The Role of Mutant PIK3CA and TP53 in Human Breast Carcinogenesis

Abstract

Breast cancer is the second leading cause of cancer-associated deaths among women in the United States, with greater than 40,000 women dying each year from this disease. While specific DNA mutations have been shown to be involved in the development of breast cancer, it is the cooperation and collaborative effects of multiple mutations and genetic alterations that leads to carcinogenesis. The accumulation of mutations suggests that accurate models cannot focus on a single mutation but rather the interplay of several mutations.

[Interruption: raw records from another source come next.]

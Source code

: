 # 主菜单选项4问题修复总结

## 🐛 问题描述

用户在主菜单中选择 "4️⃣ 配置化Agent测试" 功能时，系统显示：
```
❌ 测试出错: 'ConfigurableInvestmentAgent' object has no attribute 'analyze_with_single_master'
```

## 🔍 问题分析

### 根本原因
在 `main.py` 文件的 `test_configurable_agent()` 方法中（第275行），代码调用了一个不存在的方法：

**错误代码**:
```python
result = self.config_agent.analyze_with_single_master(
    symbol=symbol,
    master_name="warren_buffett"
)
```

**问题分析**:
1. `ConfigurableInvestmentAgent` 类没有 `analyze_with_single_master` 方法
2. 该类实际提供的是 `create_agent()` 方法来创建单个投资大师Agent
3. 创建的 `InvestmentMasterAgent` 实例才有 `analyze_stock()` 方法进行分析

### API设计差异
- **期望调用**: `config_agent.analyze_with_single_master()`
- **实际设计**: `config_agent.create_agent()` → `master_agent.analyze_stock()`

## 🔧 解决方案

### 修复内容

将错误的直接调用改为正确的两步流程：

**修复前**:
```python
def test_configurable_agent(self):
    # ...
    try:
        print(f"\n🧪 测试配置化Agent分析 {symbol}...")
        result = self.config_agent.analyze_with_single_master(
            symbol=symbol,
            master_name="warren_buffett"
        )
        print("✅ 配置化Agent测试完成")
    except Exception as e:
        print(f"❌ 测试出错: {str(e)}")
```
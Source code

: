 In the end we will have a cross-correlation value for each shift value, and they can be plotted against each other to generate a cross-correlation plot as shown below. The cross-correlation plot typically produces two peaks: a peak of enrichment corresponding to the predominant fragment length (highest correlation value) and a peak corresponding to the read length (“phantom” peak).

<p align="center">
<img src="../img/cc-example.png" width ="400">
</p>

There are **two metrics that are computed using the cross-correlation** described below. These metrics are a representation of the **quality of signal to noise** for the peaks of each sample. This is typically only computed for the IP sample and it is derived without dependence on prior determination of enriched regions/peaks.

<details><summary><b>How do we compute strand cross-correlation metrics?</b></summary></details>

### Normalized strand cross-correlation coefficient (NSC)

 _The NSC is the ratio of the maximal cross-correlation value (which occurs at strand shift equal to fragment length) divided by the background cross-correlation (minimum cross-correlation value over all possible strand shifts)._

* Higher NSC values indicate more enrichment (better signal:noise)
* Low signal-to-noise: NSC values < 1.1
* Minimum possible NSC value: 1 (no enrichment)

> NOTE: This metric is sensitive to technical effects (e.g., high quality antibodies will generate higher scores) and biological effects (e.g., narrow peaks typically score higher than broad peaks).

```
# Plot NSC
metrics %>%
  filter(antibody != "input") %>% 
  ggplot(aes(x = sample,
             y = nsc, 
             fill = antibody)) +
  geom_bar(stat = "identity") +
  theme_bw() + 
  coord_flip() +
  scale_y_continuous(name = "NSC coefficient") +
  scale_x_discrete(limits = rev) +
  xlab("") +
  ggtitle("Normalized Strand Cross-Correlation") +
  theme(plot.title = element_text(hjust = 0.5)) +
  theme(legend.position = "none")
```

Thus, it has becoming increasingly apparent that the successful treatment of breast cancer will rely upon understanding how multiple pathogenic mutations and pathways interact. Each year, approximately 11,000 new cases of breast cancer will harbor both a TP53 and PIK3CA mutation, the two most common somatic mutations in nonhereditary breast cancer. The implementation of gene targeting to develop a panel of somatic knock-in isogenic cell lines harboring both a PIK3CA and a TP53 mutation in human breast epithelial cells provides a model with multiple pathogenic mutations. The model more accurately demonstrates the progressive genetic events leading to breast carcinogenesis. The development of a closely related panel of isogenic cell lines will all phenotypic transformations to be attributed to dysregulation of an entire pathway, a specific mutation, or a clonal variation. Furthermore it allows for the identification of potential therapeutic biomarkers, targets, and provides new mechanistic insight between the two most somatically mutated pathways in breast cancer.